CCS2025

Prototype Surgery: Tailoring Neural Prototypes via Soft Labels for Efficient Machine Unlearning

Gaoyang Liu, Xijie Wang, Zixiong Wang, Chen Wang, Ahmed M. Abdelmoniem, Desheng Wang

摘要

The rapid advancements and widespread application of deep neural networks (DNNs), coupled with their reliance on sensitive and private data, have sparked growing concerns regarding data privacy and the ''right to be forgotten''. To address these concerns, machine unlearning has been proposed to efficiently eliminate the influence of specific training data from trained DNNs. However, existing machine unlearning methods struggle with the large number of parameters in trained DNNs, which lead to slow execution and high memory consumption, making them impractical for large-scale models.
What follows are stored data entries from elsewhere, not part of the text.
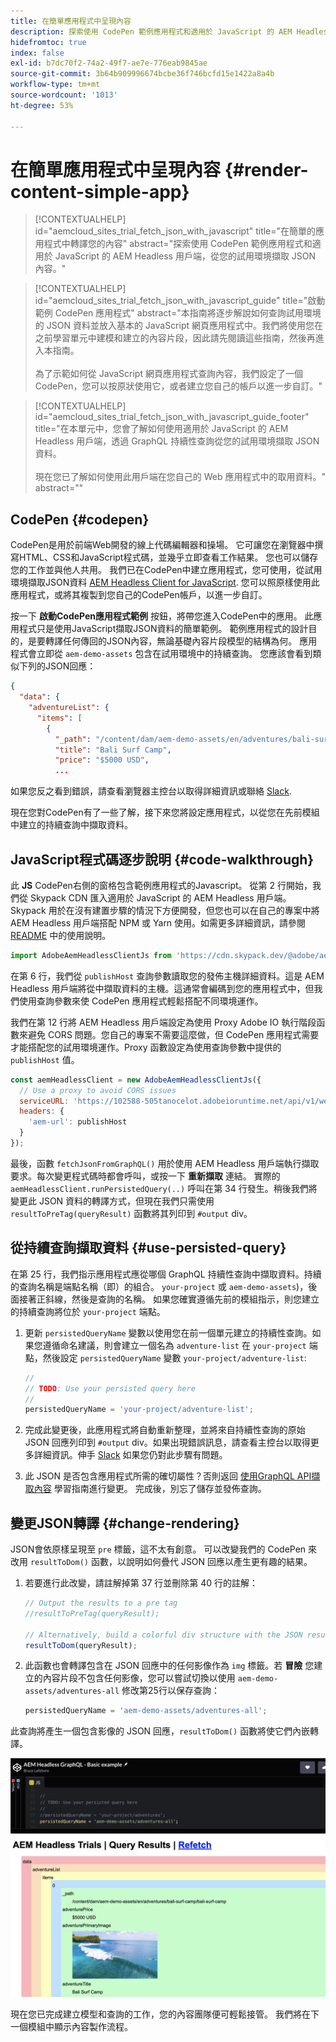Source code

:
 ```yaml
---
title: 在簡單應用程式中呈現內容
description: 探索使用 CodePen 範例應用程式和適用於 JavaScript 的 AEM Headless 用戶端，從您的試用環境擷取 JSON 內容。
hidefromtoc: true
index: false
exl-id: b7dc70f2-74a2-49f7-ae7e-776eab9845ae
source-git-commit: 3b64b909996674bcbe36f746bcfd15e1422a8a4b
workflow-type: tm+mt
source-wordcount: '1013'
ht-degree: 53%

---
```



# 在簡單應用程式中呈現內容 {#render-content-simple-app}

>[!CONTEXTUALHELP]
>id="aemcloud_sites_trial_fetch_json_with_javascript"
>title="在簡單的應用程式中轉譯您的內容"
>abstract="探索使用 CodePen 範例應用程式和適用於 JavaScript 的 AEM Headless 用戶端，從您的試用環境擷取 JSON 內容。"

>[!CONTEXTUALHELP]
>id="aemcloud_sites_trial_fetch_json_with_javascript_guide"
>title="啟動範例 CodePen 應用程式"
>abstract="本指南將逐步解說如何查詢試用環境的 JSON 資料並放入基本的 JavaScript 網頁應用程式中。我們將使用您在之前學習單元中建模和建立的內容片段，因此請先閱讀這些指南，然後再進入本指南。<br><br>為了示範如何從 JavaScript 網頁應用程式查詢內容，我們設定了一個 CodePen，您可以按原狀使用它，或者建立您自己的帳戶以進一步自訂。"

>[!CONTEXTUALHELP]
>id="aemcloud_sites_trial_fetch_json_with_javascript_guide_footer"
>title="在本單元中，您會了解如何使用適用於 JavaScript 的 AEM Headless 用戶端，透過 GraphQL 持續性查詢從您的試用環境擷取 JSON 資料。<br><br>現在您已了解如何使用此用戶端在您自己的 Web 應用程式中的取用資料。"
>abstract=""

## CodePen {#codepen}

CodePen是用於前端Web開發的線上代碼編輯器和操場。 它可讓您在瀏覽器中撰寫HTML、CSS和JavaScript程式碼，並幾乎立即查看工作結果。 您也可以儲存您的工作並與他人共用。 我們已在CodePen中建立應用程式，您可使用，從試用環境擷取JSON資料 [AEM Headless Client for JavaScript](https://github.com/adobe/aem-headless-client-js). 您可以照原樣使用此應用程式，或將其複製到您自己的CodePen帳戶，以進一步自訂。

按一下 **啟動CodePen應用程式範例** 按鈕，將帶您進入CodePen中的應用。 此應用程式只是使用JavaScript擷取JSON資料的簡單範例。 範例應用程式的設計目的，是要轉譯任何傳回的JSON內容，無論基礎內容片段模型的結構為何。 應用程式會立即從 `aem-demo-assets` 包含在試用環境中的持續查詢。 您應該會看到類似下列的JSON回應：

```json
{
  "data": {
    "adventureList": {
      "items": [
        {
          "_path": "/content/dam/aem-demo-assets/en/adventures/bali-surf-camp/bali-surf-camp",
          "title": "Bali Surf Camp",
          "price": "$5000 USD",
          ...
```

如果您反之看到錯誤，請查看瀏覽器主控台以取得詳細資訊或聯絡 [Slack](https://adobe-dx-support.slack.com).

現在您對CodePen有了一些了解，接下來您將設定應用程式，以從您在先前模組中建立的持續查詢中擷取資料。

## JavaScript程式碼逐步說明 {#code-walkthrough}

此 **JS** CodePen右側的窗格包含範例應用程式的Javascript。 從第 2 行開始，我們從 Skypack CDN 匯入適用於 JavaScript 的 AEM Headless 用戶端。Skypack 用於在沒有建置步驟的情況下方便開發，但您也可以在自己的專案中將 AEM Headless 用戶端搭配 NPM 或 Yarn 使用。如需更多詳細資訊，請參閱 [README](https://github.com/adobe/aem-headless-client-js#aem-headless-client-for-javascript) 中的使用說明。

```javascript
import AdobeAemHeadlessClientJs from 'https://cdn.skypack.dev/@adobe/aem-headless-client-js@v3.2.0';
```

在第 6 行，我們從 `publishHost` 查詢參數讀取您的發佈主機詳細資料。這是 AEM Headless 用戶端將從中擷取資料的主機。這通常會編碼到您的應用程式中，但我們使用查詢參數來使 CodePen 應用程式輕鬆搭配不同環境運作。

我們在第 12 行將 AEM Headless 用戶端設定為使用 Proxy Adobe IO 執行階段函數來避免 CORS 問題。您自己的專案不需要這麼做，但 CodePen 應用程式需要才能搭配您的試用環境運作。Proxy 函數設定為使用查詢參數中提供的 `publishHost` 值。

```javascript
const aemHeadlessClient = new AdobeAemHeadlessClientJs({
  // Use a proxy to avoid CORS issues
  serviceURL: 'https://102588-505tanocelot.adobeioruntime.net/api/v1/web/aem/proxy',
  headers: {
    'aem-url': publishHost
  }
});
```

最後，函數 `fetchJsonFromGraphQL()` 用於使用 AEM Headless 用戶端執行擷取要求。每次變更程式碼時都會呼叫，或按一下 **重新擷取** 連結。 實際的 `aemHeadlessClient.runPersistedQuery(..)` 呼叫在第 34 行發生。稍後我們將變更此 JSON 資料的轉譯方式，但現在我們只需使用 `resultToPreTag(queryResult)` 函數將其列印到 `#output` div。

## 從持續查詢擷取資料 {#use-persisted-query}

在第 25 行，我們指示應用程式應從哪個 GraphQL 持續性查詢中擷取資料。持續的查詢名稱是端點名稱（即）的組合。 `your-project` 或 `aem-demo-assets`)，後面接著正斜線，然後是查詢的名稱。 如果您確實遵循先前的模組指示，則您建立的持續查詢將位於 `your-project` 端點。

1. 更新 `persistedQueryName` 變數以使用您在前一個單元建立的持續性查詢。如果您遵循命名建議，則會建立一個名為 `adventure-list` 在 `your-project` 端點，然後設定 `persistedQueryName` 變數 `your-project/adventure-list`:

   ```javascript
   //
   // TODO: Use your persisted query here
   //
   persistedQueryName = 'your-project/adventure-list';
   ```

1. 完成此變更後，此應用程式將自動重新整理，並將來自持續性查詢的原始 JSON 回應列印到 `#output` div。如果出現錯誤訊息，請查看主控台以取得更多詳細資訊。伸手 [Slack](https://adobe-dx-support.slack.com) 如果您仍對此步驟有問題。

1. 此 JSON 是否包含應用程式所需的確切屬性？否則返回 [使用GraphQL API擷取內容](https://experience.adobe.com/experiencemanager/learn/extract_content_using_graphql) 學習指南進行變更。 完成後，別忘了儲存並發佈查詢。

## 變更JSON轉譯 {#change-rendering}

JSON會依原樣呈現至 `pre` 標籤，這不太有創意。 可以改變我們的 CodePen 來改用 `resultToDom()` 函數，以說明如何疊代 JSON 回應以產生更有趣的結果。

1. 若要進行此改變，請註解掉第 37 行並刪除第 40 行的註解：

   ```javascript
   // Output the results to a pre tag
   //resultToPreTag(queryResult);
   
   // Alternatively, build a colorful div structure with the JSON results and render images inline
   resultToDom(queryResult);
   ```

1. 此函數也會轉譯包含在 JSON 回應中的任何影像作為 `img` 標籤。若 **冒險** 您建立的內容片段不包含任何影像，您可以嘗試切換以使用 `aem-demo-assets/adventures-all` 修改第25行以保存查詢：

   ```javascript
   persistedQueryName = 'aem-demo-assets/adventures-all';
   ```

此查詢將產生一個包含影像的 JSON 回應，`resultToDom()` 函數將使它們內嵌轉譯。

![adventures-all 查詢的結果和 resultToDom 轉譯函數](assets/do-not-localize/adventures-all-query-result.png)

現在您已完成建立模型和查詢的工作，您的內容團隊便可輕鬆接管。 我們將在下一個模組中顯示內容製作流程。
In this paper, we shift our focus to the small set of weights in the final classification layer of DNNs, which are defined as as ''prototypes'' for different classes. Our key observation is that the prototype associated with the unlearned training data undergoes a significant shift, whereas prototypes of unrelated classes exhibit only minor changes when comparing the prototypes of original and retrained models. Based on this observation, we propose a novel machine unlearning approach that efficiently achieves machine unlearning by directly adjusting the prototypes of DNNs. We first introduce Naive Prototype Surgery (Naive PS), a fast and simplified method that uses a closed-form solution to approximate unlearning effect by directly adjusting the prototype associated with the unlearned data. Next, we propose Prototype Surgery (PS), which incorporates soft label information to fine-tune the prototypes of all classes, to achieve a more effective unlearning. Both methods achieve data unlearning by only modifying the prototypes in the DNNs, thus avoiding the challenges posed by the large number of model parameters. Extensive experiments on four datasets demonstrate that our methods significantly accelerate the unlearning process while achieving comparable results to five existing methods in terms of both unlearning performance and privacy guarantee.